GR NO. L- 45911 April 11, 1979

Antonio, J.:

Facts:

John Gokongwei Jr., as stockholder of San Miguel

Corporation, filed with the SEC a petition for "declaration of

nullity of amended by-laws, cancellation of certificate of filing of

amended by-laws, injunction and damages with prayer for a

preliminary injunction" against the majority of the members of the

Board of Directors and San Miguel Corporation as an unwilling

petitioner.

Gokongwei alleged that the Board amended the bylaws of

the corporation, prescribing additional qualifications for its

directors, "that no person shall qualify or be eligible for

nomination if he is engaged in any business which competes

with that of the Corporation."

The board based their authority to do so on a resolution of

the stockholders. It was contended that according to section 22

of the Corporation Law and Article VIII of the by-laws of the

corporation, the power to amend, modify, repeal or adopt new

by-laws may be delegated to the Board of Directors only by the

affirmative vote of stockholders representing not less than 2/3 of

the subscribed and paid up capital stock of the corporation,

which 2/3 should have been computed on the basis of the

capitalization at the time of the amendment. Since the

amendment was based on the 1961 authorization, Gokongwei

contended that the Board acted without authority and in

usurpation of the power of the stockholders.

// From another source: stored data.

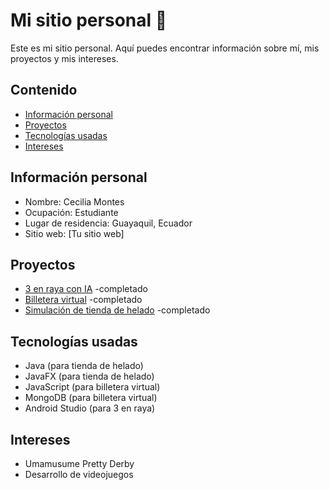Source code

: # Mi sitio personal 💫
Este es mi sitio personal. Aquí puedes encontrar información sobre mí, mis
proyectos y mis intereses.
## Contenido
* [Información personal](#información-personal)
* [Proyectos](#proyectos)
* [Tecnologías usadas](#tecnologías-usadas)
* [Intereses](#intereses)
## Información personal
* Nombre: Cecilia Montes
* Ocupación: Estudiante
* Lugar de residencia: Guayaquil, Ecuador
* Sitio web: [Tu sitio web]
## Proyectos
* [3 en raya con IA](https://github.com/cimontesm/ED_P1_Grupo06.git) -completado
* [Billetera virtual](https://github.com/EloyG3186/Walletfy_Back.git) -completado
* [Simulación de tienda de helado](https://github.com/cimontesm/POO4_PROY2P_Montes_Reyes_Vilema.git) -completado
## Tecnologías usadas
* Java (para tienda de helado)
* JavaFX (para tienda de helado)
* JavaScript (para billetera virtual)
* MongoDB (para billetera virtual)
* Android Studio (para 3 en raya)
## Intereses
* Umamusume Pretty Derby
* Desarrollo de videojuegos

<!--
**cimontesm/cimontesm** is a ✨ _special_ ✨ repository because its `README.md` (this file) appears on your GitHub profile.

Here are some ideas to get you started:

- 🔭 I’m currently working on ...
- 🌱 I’m currently learning ...
- 👯 I’m looking to collaborate on ...
- 🤔 I’m looking for help with ...
- 💬 Ask me about ...
- 📫 How to reach me: ...
- 😄 Pronouns: ...
- ⚡ Fun fact: ...
-->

Gokongwei claimed that prior to the questioned

amendment, he had all the qualifications to be a director of the

corporation, being a substantial stockholder thereof; that as a

stockholder, Gokongwei had acquired rights inherent in stock

ownership, such as the rights to vote and to be voted upon in the

election of directors; and that in amending the by-laws, Soriano,

et. al. purposely provided for Gokongwei's disqualification and

deprived him of his vested right as afore-mentioned, hence the

amended by-laws are null and void.

QUESTION : Whether or not the amended by-laws of SMC disqualifying a competitor from nomination or election to the Board of Directors of SMC is valid and reasonable.

please answer with explanation thanks!